The exploratory technique applied in this study eliminates the image and actual status incompatibility connected with non-invasive visualising techniques. In comparison to ultrasonographical techniques, it offers a more appropriate estimation of hemisphere external surface and earlier detection of fissures. In comparison with MRI imaging, it has proved to be more exact in terms of the differentiation of particular fissures on the external surface. In all the examined fetuses, the primary and posterolateral fissures were noted by means of the anatomical technique. This is more sensitive than MRI techniques, where differentiation of the first fissures in the 24th week of gestation and the impossibility in all cases to distinguish the flocculonodular lobe, even up to the end of gestation, are reported [10, 11]. More recent papers using advanced MRI techniques have concentrated on volumetric measurements and have not raised the issue of fissures and areas of external surfaces [21, 23].

However, the anatomical technique is connected with a number of difficulties. One of them is the susceptibility of the specimens to the soft tissue conservation effect which is minimalized by the introduction of dimensional indices. Another difficulty is the evaluation of external surface areas without an analysis of axial sections or histological examinations, as they could complete our understanding of the mechanisms of particular lobe development. It seems that the inclusion of microscopic techniques might enable the correlation of the external surface development process with external granular layer cell multiplication and migration. In turn, axial sections would enable simultaneous assessment of the hemispheres and cerebellar vermis cortex area located in fissures.

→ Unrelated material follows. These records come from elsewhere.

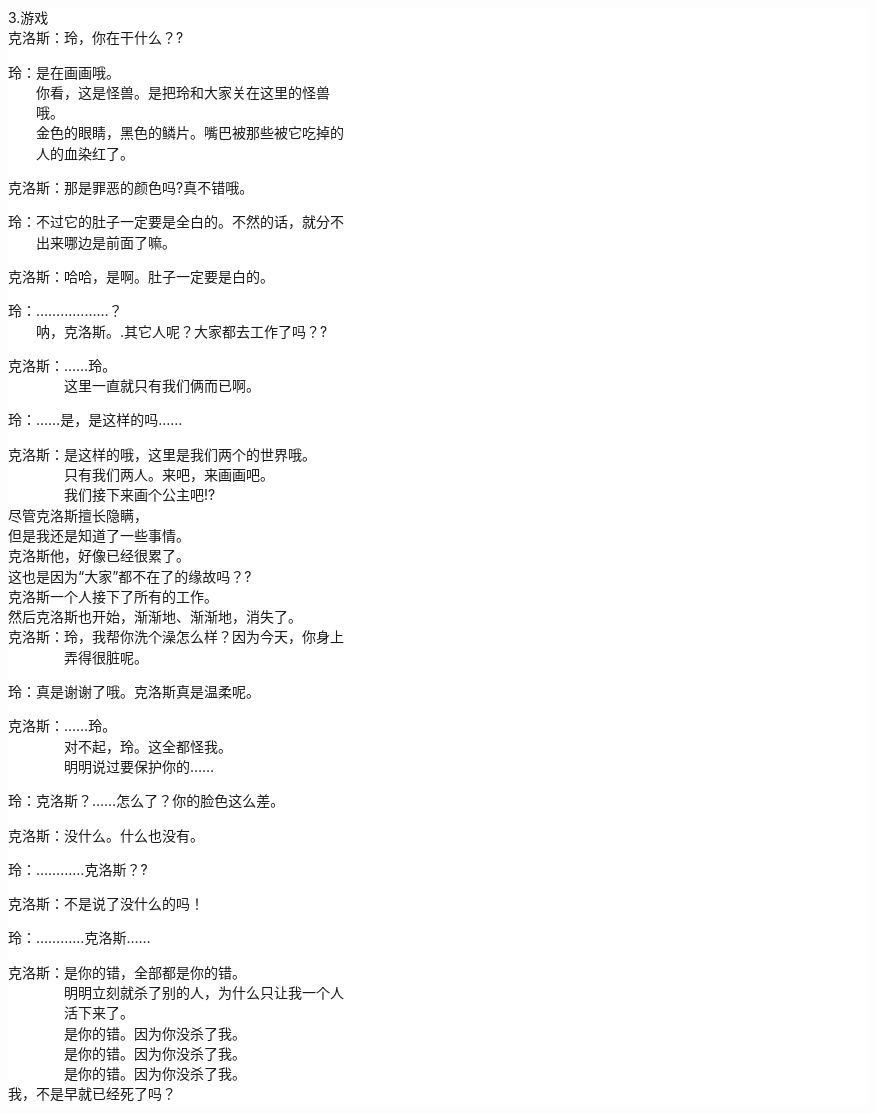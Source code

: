    
3.游戏  
克洛斯：玲，你在干什么？?  
  
玲：是在画画哦。  
　　你看，这是怪兽。是把玲和大家关在这里的怪兽  
　　哦。  
　　金色的眼睛，黑色的鳞片。嘴巴被那些被它吃掉的  
　　人的血染红了。  
  
克洛斯：那是罪恶的颜色吗?真不错哦。  
  
玲：不过它的肚子一定要是全白的。不然的话，就分不  
　　出来哪边是前面了嘛。  
  
克洛斯：哈哈，是啊。肚子一定要是白的。  
  
玲：………………？  
　　呐，克洛斯。.其它人呢？大家都去工作了吗？?  
  
克洛斯：……玲。  
　　　　这里一直就只有我们俩而已啊。  
  
玲：……是，是这样的吗……  
  
克洛斯：是这样的哦，这里是我们两个的世界哦。  
　　　　只有我们两人。来吧，来画画吧。  
　　　　我们接下来画个公主吧!?  
尽管克洛斯擅长隐瞒，  
但是我还是知道了一些事情。  
克洛斯他，好像已经很累了。  
这也是因为“大家”都不在了的缘故吗？?  
克洛斯一个人接下了所有的工作。  
然后克洛斯也开始，渐渐地、渐渐地，消失了。  
克洛斯：玲，我帮你洗个澡怎么样？因为今天，你身上  
　　　　弄得很脏呢。  
  
玲：真是谢谢了哦。克洛斯真是温柔呢。  
  
克洛斯：……玲。  
　　　　对不起，玲。这全都怪我。  
　　　　明明说过要保护你的……  
  
玲：克洛斯？……怎么了？你的脸色这么差。  
  
克洛斯：没什么。什么也没有。  
  
玲：…………克洛斯？?  
  
克洛斯：不是说了没什么的吗！  
  
玲：…………克洛斯……  
  
克洛斯：是你的错，全部都是你的错。  
　　　　明明立刻就杀了别的人，为什么只让我一个人  
　　　　活下来了。  
　　　　是你的错。因为你没杀了我。  
　　　　是你的错。因为你没杀了我。  
　　　　是你的错。因为你没杀了我。  
我，不是早就已经死了吗？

Our acquired additional understanding of the diversification of cerebellar lobule growth rates may improve estimations of gestational age using other techniques which enable in utero examinations. This may also have a considerable clinical value, as it may explain some of the cerebellar malformations and growth retardations which occur in the fetal and perinatal periods. Further attempts to complete the study with microscopic methods could explain the interdependence between organogenesis and cerebellar morphology more clearly.